What I'm after is being able to find what character code is at an x,y print position.  
...
PRINT AT 11,16;"*"
...
PRINT SCREEN$ (11,16) would print "*", which you could assign to a variable.
Unfortunately attribute mode is rather a graphical mode than a text mode. So in attribute mode there is not a simple solution for this. As GFlorez wrote you should ask for the pixel colour of the character's position. (However it seems difficult as character X,Y position is stored differently from the pixel X,Y position. The game Gombócfaló linked above solves this in some way but I don't know how.) I would rather create a matrix that Gflorez wrote so if you print something you should fill the parallel content of the matrix, e.g. PRINT AT 3,5:"B":LET SC$(3,5)="B".

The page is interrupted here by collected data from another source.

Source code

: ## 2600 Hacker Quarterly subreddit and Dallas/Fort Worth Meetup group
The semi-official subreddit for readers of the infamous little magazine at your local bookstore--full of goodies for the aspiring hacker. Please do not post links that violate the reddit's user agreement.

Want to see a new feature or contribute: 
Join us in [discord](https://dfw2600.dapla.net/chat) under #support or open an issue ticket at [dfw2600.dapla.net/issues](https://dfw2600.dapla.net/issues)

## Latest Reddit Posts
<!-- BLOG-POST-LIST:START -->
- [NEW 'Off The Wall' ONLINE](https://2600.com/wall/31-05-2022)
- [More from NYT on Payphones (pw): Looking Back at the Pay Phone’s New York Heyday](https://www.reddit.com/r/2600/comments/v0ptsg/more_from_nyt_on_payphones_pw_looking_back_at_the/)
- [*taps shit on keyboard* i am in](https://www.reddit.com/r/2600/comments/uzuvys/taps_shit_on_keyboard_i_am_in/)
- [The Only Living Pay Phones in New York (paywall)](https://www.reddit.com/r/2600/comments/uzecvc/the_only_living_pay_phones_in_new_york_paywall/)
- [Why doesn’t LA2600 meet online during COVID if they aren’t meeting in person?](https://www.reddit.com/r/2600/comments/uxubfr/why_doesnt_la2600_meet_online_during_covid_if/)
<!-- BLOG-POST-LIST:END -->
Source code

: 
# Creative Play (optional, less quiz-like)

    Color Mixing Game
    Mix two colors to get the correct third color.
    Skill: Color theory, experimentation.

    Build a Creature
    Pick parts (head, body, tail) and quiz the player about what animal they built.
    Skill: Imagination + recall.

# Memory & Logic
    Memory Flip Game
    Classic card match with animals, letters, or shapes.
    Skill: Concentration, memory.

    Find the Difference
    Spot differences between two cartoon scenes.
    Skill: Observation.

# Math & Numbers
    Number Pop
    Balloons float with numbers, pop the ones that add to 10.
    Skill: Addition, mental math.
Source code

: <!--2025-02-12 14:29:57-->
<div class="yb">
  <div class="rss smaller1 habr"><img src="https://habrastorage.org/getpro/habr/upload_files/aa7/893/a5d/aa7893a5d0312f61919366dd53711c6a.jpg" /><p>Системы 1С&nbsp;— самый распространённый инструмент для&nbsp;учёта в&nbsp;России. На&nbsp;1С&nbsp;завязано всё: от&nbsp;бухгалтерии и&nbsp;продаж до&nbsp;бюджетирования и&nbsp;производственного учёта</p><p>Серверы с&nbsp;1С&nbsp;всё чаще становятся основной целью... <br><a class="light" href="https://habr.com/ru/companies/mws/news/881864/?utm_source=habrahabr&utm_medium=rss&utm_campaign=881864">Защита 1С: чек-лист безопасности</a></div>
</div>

If you do not use attribute mode but text mode you can solve it easily:
PRINT #chan:AT 3,5:;
GET #chan:A$
So you can get the character.

Other suggestion: you can use 4-colour character mode instead of attribute mode and you can use the easier method. However you have only 3+1 colours. I still prefer 4-colour character mode to attribute mode because I can have character animation. In an attribute screen characters are printed on the screen but they are no more considered characters, they are only some group of pixels as any other graphic item. They cannot be overwritten by space characters. You have to switch to the background colour, print a character full of pixel so you can remove your character from the attribute screen. It is somewhat slow but you can use Zzzip compiler for higher speed.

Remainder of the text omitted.